Os danos causados à Petrobras pela interferência do presidente Jair Bolsonaro (sem partido) podem ir bem além da enorme desvalorização de suas ações, que, nesta segunda-feira (22/2) caíram 21%. Acionistas minoritários já estão estudando entrar com um processo bilionário contra a empresa.

Em entrevista ao Monitor do Mercado, o advogado André de Almeida, especialista no assunto, afirmou que a jogada de Bolsonaro é de "absoluta ilegalidade" e que a empresa precisa rejeitar a intervenção federal. "A União não é dona da empresa, ela é sócia", reclama.

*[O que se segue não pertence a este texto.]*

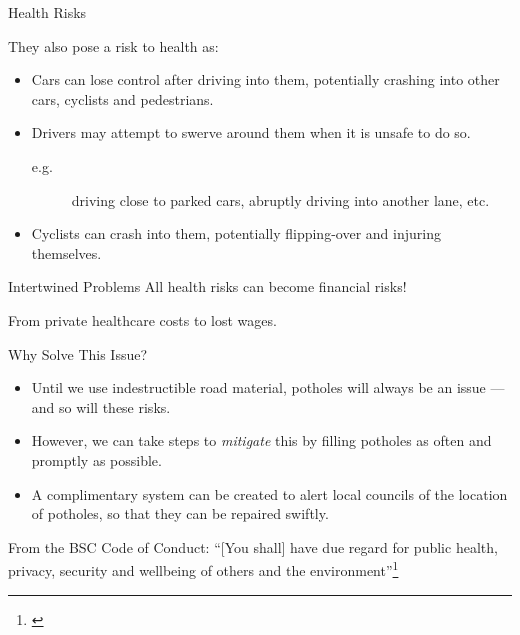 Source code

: \documentclass{beamer}
\begin{document}
\begin{frame}{Health Risks}

They also pose a risk to \alert{health} as:

    \begin{itemize}
        \item Cars can lose control after driving into them, potentially crashing into other cars, cyclists and pedestrians.
        \item Drivers may attempt to swerve around them when it is unsafe to do so.
        \begin{description}
            \item[e.g.] driving close to parked cars, abruptly driving into another lane, etc.
        \end{description}
        \item Cyclists can crash into them, potentially flipping-over and injuring themselves.
    \end{itemize}

    \begin{alertblock}{Intertwined Problems}
        All health risks can become financial risks!

        From private healthcare costs to lost wages.
    \end{alertblock}

\end{frame}

\begin{frame}{Why Solve This Issue?}
    \begin{itemize}
        \item Until we use indestructible road material, potholes will always be an issue --- and so will these risks.
        \item However, we can take steps to \emph{mitigate} this by filling potholes as often and promptly as possible.
        \item A complimentary system can be created to alert local councils of the location of potholes, so that they can be repaired swiftly.
    \end{itemize}

    \begin{block}{From the BSC Code of Conduct:}
    ``[You shall] have due regard for public health, privacy, security and wellbeing of others and
    the environment''\footnote[frame]{\cite{bcs-coc}}
    \end{block}
\end{frame}
\end{document}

Ele advogou pelos minoritários da Petrobras na bem-sucedida ação coletiva nos EUA em qual a empresa topou pagar US$ 2,95 bilhões por ter atrapalhado a vida de seus acionistas ao se envolver em escândalos de corrupção.

Para o advogado, a troca da presidência da petroleira pode abrir espaço para novos questionamentos judiciais. "A Petrobras é uma empresa brasileria, mas está sujeita à jurisdição americana. Será processada novamente e perderá mais alguns bilhões de reais".

A sócia da e coordenadora da área de governança e compliance do WFaria Advogados, Bia Kowalewski, também acredita que a empresa pode ser penalizada fora do solo nacional. 

"A nomeação ou substituição dos executivos da Companhia é de exclusiva responsabilidade do Conselho Administrativo da Companhia e este processo tem que ser feito com ativa participação dos membros independentes", afirmou Kowalewski.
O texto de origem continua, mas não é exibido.